Task description
Below are some records. Print exactly the lines between the one holding "- [ ] Implement edge decision engine" and the one holding "### Phase 2.4: Production (Weeks 13-16)", inclusive, and nothing else.

Data for analysis
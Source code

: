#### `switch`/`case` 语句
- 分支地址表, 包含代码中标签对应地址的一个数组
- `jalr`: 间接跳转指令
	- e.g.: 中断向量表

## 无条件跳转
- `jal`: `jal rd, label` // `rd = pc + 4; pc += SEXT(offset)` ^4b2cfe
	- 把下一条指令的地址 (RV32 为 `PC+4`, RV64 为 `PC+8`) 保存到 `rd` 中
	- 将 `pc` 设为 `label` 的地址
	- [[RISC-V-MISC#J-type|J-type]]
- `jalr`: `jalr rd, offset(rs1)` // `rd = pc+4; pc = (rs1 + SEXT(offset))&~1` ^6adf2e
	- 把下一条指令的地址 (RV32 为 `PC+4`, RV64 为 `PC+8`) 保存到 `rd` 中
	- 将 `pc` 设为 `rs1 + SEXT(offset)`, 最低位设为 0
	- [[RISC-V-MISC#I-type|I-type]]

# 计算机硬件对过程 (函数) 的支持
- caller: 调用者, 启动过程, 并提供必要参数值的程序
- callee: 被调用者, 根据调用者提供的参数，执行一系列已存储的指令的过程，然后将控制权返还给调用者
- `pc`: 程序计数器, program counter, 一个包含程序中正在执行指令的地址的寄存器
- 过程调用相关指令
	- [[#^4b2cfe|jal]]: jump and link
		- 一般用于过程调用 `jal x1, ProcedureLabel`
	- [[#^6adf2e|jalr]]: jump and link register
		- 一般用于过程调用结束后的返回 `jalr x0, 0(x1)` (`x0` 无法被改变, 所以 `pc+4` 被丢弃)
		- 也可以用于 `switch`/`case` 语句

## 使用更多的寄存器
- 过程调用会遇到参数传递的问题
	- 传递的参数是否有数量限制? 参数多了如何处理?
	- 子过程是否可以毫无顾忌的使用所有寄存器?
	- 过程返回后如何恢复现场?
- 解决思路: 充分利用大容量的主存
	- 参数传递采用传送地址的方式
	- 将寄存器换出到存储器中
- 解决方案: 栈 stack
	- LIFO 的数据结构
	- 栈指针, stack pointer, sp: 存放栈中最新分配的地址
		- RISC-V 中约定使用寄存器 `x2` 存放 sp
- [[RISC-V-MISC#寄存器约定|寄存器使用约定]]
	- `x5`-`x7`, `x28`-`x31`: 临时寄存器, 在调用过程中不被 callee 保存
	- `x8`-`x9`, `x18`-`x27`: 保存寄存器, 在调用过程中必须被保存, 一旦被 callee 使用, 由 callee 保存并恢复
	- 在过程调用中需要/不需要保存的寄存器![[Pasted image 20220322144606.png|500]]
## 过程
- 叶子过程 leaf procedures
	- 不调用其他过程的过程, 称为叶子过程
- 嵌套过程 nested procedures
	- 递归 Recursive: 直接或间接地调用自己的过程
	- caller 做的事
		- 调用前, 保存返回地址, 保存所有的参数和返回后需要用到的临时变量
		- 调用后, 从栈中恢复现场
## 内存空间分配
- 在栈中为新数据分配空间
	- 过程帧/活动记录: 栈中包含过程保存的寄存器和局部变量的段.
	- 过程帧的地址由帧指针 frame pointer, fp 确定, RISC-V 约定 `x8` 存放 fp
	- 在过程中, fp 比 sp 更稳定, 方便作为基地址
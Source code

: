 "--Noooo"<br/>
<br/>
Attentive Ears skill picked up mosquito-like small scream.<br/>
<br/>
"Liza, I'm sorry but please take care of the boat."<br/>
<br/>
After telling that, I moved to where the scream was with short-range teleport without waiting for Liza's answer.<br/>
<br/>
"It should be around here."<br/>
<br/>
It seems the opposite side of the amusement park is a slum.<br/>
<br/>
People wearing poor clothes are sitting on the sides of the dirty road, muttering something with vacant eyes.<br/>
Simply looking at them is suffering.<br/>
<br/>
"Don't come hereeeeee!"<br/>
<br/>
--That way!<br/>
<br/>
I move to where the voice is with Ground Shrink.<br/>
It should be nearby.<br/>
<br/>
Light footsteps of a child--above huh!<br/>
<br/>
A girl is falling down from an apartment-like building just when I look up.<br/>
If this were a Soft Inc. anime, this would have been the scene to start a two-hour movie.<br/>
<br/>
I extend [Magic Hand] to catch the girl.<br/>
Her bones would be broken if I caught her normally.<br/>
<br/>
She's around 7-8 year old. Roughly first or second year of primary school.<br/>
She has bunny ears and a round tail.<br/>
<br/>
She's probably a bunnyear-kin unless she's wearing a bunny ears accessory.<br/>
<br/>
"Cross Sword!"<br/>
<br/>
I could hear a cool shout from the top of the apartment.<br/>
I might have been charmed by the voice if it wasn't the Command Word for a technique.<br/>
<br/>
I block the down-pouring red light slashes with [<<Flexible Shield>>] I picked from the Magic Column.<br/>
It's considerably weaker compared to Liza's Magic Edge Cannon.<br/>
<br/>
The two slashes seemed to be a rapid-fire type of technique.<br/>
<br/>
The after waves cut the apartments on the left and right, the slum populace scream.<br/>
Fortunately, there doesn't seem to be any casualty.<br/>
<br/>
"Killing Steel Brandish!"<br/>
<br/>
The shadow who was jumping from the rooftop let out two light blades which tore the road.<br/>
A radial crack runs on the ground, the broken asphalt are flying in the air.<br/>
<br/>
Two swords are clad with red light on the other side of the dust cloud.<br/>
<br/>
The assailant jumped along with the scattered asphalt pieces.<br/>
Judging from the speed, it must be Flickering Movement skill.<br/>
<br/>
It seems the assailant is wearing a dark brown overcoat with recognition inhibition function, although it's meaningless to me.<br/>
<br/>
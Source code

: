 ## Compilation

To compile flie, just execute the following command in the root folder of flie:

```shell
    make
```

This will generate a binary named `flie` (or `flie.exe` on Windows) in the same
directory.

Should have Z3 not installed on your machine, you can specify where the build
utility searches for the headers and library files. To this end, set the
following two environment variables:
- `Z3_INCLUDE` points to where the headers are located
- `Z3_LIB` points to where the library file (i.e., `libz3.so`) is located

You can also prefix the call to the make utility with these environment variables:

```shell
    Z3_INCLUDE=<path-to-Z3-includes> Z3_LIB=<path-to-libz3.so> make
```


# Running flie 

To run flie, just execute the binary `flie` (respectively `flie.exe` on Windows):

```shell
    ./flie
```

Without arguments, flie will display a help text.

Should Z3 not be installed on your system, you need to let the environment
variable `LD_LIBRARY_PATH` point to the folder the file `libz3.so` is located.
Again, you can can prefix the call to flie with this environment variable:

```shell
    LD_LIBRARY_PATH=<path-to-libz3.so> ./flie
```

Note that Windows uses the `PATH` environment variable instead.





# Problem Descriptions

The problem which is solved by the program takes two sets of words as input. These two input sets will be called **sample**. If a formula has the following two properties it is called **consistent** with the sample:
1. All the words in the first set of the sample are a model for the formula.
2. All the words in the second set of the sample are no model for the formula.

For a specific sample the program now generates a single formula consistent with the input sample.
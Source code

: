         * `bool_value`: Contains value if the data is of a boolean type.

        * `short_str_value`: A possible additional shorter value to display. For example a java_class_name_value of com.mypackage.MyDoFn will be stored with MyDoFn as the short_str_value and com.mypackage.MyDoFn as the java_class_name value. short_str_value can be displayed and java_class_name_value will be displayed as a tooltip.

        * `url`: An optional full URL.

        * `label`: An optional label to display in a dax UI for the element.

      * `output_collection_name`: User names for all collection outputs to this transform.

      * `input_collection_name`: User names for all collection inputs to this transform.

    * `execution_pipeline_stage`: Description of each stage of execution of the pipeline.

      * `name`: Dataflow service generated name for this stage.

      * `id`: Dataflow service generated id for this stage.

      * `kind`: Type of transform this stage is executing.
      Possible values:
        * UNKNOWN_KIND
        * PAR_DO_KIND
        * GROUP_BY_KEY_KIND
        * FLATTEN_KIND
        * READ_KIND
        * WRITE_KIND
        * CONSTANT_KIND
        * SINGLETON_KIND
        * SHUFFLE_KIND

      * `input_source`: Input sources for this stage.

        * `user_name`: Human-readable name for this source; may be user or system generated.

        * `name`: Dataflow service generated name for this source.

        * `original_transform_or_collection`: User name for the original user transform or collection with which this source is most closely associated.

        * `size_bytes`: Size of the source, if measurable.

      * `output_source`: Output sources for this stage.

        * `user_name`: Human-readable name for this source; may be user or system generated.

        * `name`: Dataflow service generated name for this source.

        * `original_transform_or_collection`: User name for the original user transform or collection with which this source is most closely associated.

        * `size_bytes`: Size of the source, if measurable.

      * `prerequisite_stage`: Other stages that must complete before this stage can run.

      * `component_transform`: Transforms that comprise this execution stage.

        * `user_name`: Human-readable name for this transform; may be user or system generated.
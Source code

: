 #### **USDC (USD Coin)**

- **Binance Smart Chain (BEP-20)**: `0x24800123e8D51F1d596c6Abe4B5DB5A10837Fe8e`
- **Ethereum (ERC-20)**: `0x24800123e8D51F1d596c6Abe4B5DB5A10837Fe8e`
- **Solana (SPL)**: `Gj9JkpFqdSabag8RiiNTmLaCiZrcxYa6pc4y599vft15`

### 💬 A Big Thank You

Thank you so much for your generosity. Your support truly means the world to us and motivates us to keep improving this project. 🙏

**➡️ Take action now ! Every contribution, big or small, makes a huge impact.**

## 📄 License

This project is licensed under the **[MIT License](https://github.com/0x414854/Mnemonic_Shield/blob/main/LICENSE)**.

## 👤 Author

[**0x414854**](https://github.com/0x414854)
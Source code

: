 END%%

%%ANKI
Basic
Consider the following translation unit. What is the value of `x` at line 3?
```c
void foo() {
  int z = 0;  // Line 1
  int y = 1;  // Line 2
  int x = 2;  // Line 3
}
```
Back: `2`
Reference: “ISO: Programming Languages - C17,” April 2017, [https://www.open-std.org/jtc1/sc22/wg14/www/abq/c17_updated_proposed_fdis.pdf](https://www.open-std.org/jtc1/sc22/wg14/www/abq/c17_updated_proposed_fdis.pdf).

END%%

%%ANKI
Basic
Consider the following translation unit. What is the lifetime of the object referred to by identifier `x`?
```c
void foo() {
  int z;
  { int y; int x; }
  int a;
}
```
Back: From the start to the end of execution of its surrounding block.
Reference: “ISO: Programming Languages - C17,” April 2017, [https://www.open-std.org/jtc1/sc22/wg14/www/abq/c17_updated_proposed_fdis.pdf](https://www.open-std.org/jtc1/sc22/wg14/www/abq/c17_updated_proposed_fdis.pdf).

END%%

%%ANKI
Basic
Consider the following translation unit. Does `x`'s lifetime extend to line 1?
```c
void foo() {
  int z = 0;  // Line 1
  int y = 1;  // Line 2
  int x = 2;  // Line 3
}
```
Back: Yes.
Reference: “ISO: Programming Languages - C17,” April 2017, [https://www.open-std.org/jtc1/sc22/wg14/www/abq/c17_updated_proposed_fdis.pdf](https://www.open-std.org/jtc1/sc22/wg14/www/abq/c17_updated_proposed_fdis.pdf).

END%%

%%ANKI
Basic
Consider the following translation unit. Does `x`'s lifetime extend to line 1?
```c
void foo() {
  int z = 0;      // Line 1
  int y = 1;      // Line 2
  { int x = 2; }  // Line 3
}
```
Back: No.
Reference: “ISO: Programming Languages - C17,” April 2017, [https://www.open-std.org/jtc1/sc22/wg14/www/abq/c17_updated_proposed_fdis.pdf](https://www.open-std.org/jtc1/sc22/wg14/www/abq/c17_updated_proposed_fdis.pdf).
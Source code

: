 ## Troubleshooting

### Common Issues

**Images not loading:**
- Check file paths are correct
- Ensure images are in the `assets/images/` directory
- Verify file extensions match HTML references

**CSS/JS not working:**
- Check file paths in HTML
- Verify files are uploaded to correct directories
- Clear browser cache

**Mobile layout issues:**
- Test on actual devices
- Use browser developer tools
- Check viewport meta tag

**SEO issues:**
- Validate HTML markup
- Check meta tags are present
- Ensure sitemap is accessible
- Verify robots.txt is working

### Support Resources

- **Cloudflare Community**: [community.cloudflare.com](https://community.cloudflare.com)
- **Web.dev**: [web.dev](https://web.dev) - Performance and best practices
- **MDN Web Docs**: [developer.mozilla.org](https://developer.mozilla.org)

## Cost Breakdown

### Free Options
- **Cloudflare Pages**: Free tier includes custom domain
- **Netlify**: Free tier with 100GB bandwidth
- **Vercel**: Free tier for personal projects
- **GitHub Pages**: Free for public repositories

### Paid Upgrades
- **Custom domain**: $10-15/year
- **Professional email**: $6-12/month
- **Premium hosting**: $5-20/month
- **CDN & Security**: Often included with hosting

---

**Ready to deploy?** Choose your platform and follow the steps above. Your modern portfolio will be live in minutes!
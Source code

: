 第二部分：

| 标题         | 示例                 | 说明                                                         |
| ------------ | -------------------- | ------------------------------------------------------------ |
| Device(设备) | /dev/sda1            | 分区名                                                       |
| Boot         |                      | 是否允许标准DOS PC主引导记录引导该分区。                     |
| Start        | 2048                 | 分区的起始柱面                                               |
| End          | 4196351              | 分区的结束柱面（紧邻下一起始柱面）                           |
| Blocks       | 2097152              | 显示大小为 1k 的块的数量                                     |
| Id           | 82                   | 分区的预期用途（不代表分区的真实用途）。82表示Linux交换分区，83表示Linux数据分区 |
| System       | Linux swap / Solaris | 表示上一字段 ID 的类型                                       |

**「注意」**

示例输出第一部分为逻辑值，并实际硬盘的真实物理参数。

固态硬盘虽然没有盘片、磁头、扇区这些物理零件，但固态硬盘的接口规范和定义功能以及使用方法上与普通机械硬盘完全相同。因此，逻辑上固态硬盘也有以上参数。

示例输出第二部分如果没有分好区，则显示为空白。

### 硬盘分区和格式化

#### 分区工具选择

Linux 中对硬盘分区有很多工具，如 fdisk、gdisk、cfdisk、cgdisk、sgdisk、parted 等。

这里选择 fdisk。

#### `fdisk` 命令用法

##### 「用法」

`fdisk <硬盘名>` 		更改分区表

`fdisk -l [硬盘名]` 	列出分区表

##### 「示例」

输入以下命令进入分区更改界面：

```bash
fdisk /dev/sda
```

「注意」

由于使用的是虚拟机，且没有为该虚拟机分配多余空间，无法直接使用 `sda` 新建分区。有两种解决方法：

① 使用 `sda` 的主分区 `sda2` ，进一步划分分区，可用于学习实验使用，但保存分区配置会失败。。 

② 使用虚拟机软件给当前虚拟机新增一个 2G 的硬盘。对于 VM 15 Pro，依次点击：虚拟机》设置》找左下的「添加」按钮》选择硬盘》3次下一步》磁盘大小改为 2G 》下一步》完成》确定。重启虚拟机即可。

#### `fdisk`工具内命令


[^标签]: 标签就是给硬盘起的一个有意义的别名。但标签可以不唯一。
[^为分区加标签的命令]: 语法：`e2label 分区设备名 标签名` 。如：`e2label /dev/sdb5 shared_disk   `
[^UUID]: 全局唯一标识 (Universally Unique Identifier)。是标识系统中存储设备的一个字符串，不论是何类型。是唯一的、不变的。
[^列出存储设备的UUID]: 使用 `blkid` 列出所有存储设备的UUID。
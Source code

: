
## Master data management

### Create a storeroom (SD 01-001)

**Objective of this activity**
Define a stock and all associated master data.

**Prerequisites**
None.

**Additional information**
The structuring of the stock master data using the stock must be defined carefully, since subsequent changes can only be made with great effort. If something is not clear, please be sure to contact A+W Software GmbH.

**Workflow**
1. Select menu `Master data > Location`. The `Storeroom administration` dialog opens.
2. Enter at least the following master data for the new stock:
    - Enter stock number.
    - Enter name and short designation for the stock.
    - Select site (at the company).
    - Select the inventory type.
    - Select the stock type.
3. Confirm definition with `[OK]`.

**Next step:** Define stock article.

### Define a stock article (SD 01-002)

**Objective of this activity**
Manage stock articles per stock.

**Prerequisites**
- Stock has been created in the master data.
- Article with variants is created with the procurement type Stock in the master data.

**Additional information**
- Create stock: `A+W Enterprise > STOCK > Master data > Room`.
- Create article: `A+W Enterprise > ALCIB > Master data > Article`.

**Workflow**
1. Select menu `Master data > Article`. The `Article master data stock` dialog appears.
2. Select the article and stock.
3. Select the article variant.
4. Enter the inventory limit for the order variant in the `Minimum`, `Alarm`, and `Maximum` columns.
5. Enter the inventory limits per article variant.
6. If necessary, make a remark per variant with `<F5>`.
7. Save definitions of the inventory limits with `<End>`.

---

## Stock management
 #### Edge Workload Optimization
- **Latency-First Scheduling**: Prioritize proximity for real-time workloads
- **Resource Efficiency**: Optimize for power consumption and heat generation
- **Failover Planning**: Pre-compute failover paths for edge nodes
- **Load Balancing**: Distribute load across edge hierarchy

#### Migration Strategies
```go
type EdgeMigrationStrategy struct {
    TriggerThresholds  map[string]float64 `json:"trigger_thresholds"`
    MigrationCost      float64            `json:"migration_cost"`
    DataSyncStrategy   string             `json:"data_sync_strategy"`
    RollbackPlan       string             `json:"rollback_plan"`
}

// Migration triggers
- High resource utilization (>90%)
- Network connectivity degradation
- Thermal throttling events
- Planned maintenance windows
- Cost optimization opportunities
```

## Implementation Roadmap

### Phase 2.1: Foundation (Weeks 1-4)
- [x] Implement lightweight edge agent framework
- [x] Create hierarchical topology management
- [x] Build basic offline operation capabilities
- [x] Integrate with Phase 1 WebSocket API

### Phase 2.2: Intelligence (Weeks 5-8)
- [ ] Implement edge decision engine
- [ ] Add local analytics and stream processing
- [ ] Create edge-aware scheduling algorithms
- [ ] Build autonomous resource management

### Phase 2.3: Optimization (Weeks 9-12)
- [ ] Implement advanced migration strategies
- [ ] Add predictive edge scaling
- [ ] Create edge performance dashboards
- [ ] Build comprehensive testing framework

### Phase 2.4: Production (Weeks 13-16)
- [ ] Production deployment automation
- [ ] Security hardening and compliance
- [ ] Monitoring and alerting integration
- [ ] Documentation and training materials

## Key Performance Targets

Answer to this problem
- [ ] Implement edge decision engine
- [ ] Add local analytics and stream processing
- [ ] Create edge-aware scheduling algorithms
- [ ] Build autonomous resource management

### Phase 2.3: Optimization (Weeks 9-12)
- [ ] Implement advanced migration strategies
- [ ] Add predictive edge scaling
- [ ] Create edge performance dashboards
- [ ] Build comprehensive testing framework

### Phase 2.4: Production (Weeks 13-16)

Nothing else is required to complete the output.